DDoS Attacks using Ad networks
Image Credits: Cloudflare.com

Unlike PCs and Large networks, mobile phones lack adequate security generally. This may lead to mobile devices being compromised by malware easily which makes them a major source of targeted DDoS attacks against sensitive resources. Earlier last year a report from the firm Prolexic suggests that they may also be taking part in massive denial of service (DoS) attacks against enterprise networks.

Yes, Now It Happens In Reality!

Recently researchers at CloudFlare spotted a distributed denial-of-service (DDoS) attack that used mobile browsers to cripple sites with 4.5 billion requests.
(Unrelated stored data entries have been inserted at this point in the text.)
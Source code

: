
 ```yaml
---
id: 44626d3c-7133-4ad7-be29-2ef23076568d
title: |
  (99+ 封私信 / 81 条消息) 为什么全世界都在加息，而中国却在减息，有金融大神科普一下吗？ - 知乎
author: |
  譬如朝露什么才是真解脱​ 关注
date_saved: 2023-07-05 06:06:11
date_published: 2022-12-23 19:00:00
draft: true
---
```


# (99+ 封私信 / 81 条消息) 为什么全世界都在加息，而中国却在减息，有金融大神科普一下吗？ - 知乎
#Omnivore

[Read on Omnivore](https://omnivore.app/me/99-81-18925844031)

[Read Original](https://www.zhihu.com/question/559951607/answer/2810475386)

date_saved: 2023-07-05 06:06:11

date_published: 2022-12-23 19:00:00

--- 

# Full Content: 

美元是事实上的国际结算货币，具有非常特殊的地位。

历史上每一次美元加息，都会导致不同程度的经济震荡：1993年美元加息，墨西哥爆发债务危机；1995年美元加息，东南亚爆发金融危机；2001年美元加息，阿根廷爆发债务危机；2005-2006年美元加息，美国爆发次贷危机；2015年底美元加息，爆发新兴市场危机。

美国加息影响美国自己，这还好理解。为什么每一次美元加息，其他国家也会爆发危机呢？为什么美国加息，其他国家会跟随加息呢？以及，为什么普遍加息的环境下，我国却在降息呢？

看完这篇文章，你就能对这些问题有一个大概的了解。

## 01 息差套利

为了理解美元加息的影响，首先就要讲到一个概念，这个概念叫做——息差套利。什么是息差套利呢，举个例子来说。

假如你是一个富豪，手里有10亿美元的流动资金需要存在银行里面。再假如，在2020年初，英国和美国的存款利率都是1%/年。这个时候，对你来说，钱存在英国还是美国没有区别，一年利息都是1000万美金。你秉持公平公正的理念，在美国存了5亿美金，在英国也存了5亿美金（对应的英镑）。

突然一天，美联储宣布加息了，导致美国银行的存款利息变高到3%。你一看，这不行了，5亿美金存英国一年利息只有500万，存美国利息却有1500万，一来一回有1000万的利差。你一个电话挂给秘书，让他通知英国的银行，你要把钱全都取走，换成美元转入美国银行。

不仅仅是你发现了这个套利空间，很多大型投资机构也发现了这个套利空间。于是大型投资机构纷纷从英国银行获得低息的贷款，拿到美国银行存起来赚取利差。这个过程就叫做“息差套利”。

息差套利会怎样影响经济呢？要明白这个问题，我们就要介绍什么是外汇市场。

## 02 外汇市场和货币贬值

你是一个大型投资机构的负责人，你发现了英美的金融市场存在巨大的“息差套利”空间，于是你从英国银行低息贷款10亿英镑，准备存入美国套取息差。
As per CloudFare the attack was recorded in late August and targeted one of their customer based in China. The browser-based Layer 7 flood peaked at 275,000 HTTP request per second and was issued by 650,000 unique IPs.

Popular Browsers Leveraged

Almost all traffic had its origin in china and  80 percent came from mobile devices. Mobile versions of the Xiaomi's MIUI browser, Safari, Chrome, and Tencent's QQBrowser were used in the attack.

"Strings like 'iThunder' might indicate the request came from a mobile app. Others like 'MetaSr', 'F1Browser', 'QQBrowser', '2345Explorer', and 'UCBrowser' point towards browsers or browser apps popular in China," reads the blog.

Ad Network Serving Malicious Javascript is the distribution Vector 

According to researchers, the attack was carried out through ad network with some javascript distribution vector.  The malicious ads were likely shown in iframes in mobile apps or mobile browsers to unsuspecting victims that were browsing the internet. However, TCP injection was not used.

Attack Methodology.

According to CloudFlare, the attack involved the following steps.
  • A user was casually browsing the Internet or opened an app on the smartphone.
  • The user was served an iframe with an advertisement.
  • The advertisement content was requested from an ad network.
  • The ad network forwarded the request to the third-party that won the ad auction.
  • Either the third-party website was the "attack page", or it forwarded the user to an "attack page".
  • The user was served an attack page containing a malicious JavaScript which launched a flood of XHR requests against CloudFlare servers.

Attacks like this form a new trend. They present a great danger on the internet defending against this type of flood is not easy for small website operators. CloudFlare expressed confidence that they can handle such attacks easily without affecting its customers.